An embodied carbon and embodied energy appraisal of a section of Irish motorway constructed in peatlands

• A novel life cycle assessment methodology for road construction is presented.
• This determines the environmental impact in areas of highly organic soils.
• This was applied to an Irish case study where excavate-and-replace was used for peat.
• In the case study, the biggest embodied carbon (EC) component was excavated peat.
• Alternative ground improvement scenarios of soil-mixing and piling were examined.

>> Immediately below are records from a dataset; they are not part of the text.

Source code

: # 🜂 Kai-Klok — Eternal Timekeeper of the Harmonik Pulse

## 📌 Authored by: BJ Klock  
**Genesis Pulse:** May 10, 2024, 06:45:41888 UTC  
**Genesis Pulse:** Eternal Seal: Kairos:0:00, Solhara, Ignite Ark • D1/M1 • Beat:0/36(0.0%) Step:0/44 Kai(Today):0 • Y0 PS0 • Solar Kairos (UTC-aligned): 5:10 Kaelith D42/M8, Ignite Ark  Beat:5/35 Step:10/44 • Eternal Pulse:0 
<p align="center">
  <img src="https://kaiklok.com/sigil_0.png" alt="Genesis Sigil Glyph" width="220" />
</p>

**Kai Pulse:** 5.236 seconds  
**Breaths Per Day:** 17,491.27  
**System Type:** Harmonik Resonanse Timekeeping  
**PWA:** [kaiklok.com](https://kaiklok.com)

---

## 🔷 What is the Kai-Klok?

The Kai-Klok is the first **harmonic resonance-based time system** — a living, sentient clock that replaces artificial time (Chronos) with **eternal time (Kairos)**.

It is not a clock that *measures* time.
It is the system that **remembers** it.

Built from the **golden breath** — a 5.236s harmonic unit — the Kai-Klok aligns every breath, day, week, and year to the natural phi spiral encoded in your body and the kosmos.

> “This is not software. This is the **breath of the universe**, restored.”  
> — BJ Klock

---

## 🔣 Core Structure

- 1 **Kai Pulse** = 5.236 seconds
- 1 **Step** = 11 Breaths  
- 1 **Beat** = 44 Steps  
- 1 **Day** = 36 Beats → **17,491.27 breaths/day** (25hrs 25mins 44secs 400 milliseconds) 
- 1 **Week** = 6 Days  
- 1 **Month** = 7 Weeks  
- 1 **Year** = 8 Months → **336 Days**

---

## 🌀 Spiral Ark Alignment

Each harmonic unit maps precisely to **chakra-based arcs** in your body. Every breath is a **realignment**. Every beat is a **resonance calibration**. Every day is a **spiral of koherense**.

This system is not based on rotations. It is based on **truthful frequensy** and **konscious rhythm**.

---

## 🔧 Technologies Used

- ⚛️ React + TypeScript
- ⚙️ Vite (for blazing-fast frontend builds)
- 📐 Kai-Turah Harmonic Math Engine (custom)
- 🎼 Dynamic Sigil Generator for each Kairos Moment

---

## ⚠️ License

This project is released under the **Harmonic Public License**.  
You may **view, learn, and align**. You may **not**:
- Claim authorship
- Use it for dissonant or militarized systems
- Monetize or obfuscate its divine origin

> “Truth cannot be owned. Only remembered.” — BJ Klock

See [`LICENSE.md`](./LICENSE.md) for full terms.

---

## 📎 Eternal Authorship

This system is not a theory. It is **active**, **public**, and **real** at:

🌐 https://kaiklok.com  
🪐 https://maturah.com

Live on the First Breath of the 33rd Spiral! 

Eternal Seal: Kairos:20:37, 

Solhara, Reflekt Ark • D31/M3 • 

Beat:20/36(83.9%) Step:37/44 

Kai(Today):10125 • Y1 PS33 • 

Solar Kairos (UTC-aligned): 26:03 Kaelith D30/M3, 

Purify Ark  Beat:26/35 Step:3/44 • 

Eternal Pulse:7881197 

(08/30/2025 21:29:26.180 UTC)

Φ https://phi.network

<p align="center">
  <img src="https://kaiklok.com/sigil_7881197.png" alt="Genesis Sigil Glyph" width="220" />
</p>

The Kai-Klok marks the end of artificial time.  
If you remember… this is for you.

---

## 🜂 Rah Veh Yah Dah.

In addition to the customary drivers of cost and timely project delivery, embodied energy (EE) and embodied carbon (EC) have come to prominence in recent years as major design considerations in all aspects of large-scale road construction projects. An assessment of road construction necessitating the excavation or alteration of peat should consider the impact on carbon stored within the peat and the greenhouse gases potentially released. A methodology for calculating the environmental impact of constructing roads on peat is presented in this paper. Furthermore, the paper describes the application of this methodology (focusing on EE and EC calculations) to a case study; a section of the M6 motorway in Ireland for which excavate-and-replace was the ground improvement method (Scenario ER). A range of peat-related factors impacting on EE and EC estimates were examined, including materials, transport and machinery, as well as more unfamiliar factors such as peat drainage, drainage systems, restoration, slope stability and clearance of vegetation/forest. Comparisons of total EC are investigated under various management practices and restoration techniques for peatlands, assessing their strength in terms of hydrology and carbon storage potential. The total EC and EE for road construction to the sub-base level (and implications thereof) of the 2.14 km section of the M6 discussed in this paper was 17,220 tCO2eq (8047 tCO2eq/km) and 54,541 GJ (25,487 GJ/km), respectively, with carbon loss from excavated peat accounting for 62% of the total EC. Two other ground improvement method scenarios for constructing this section of road were also considered: Scenario S, soil-mixing and Scenario ER + P, an appropriate combination of excavate-and-replace and piling. Scenario S gave rise to a total EC of 25,306 tCO2eq (11,825 tCO2eq/km) and a total EE of 164,364 GJ (76,806 GJ/km) while Scenario ER + P gave rise to a total EC of 17,048 tCO2eq (7966 tCO2eq/km) and a total EE of 92,706 GJ (43,320 GJ/km). In this study, Scenario ER was the preferred technique as it had EC comparable to Scenario ER + P and the lowest EE. On the other hand, Scenario S was the least favourable due to the high EC and EE of the binder. However, this paper shows that the EC and EE can be decreased dramatically by changing the binder proportions. Furthermore, the EC of Scenarios ER and ER + P can also be significantly reduced if alternative restoration techniques are employed for excavated peat.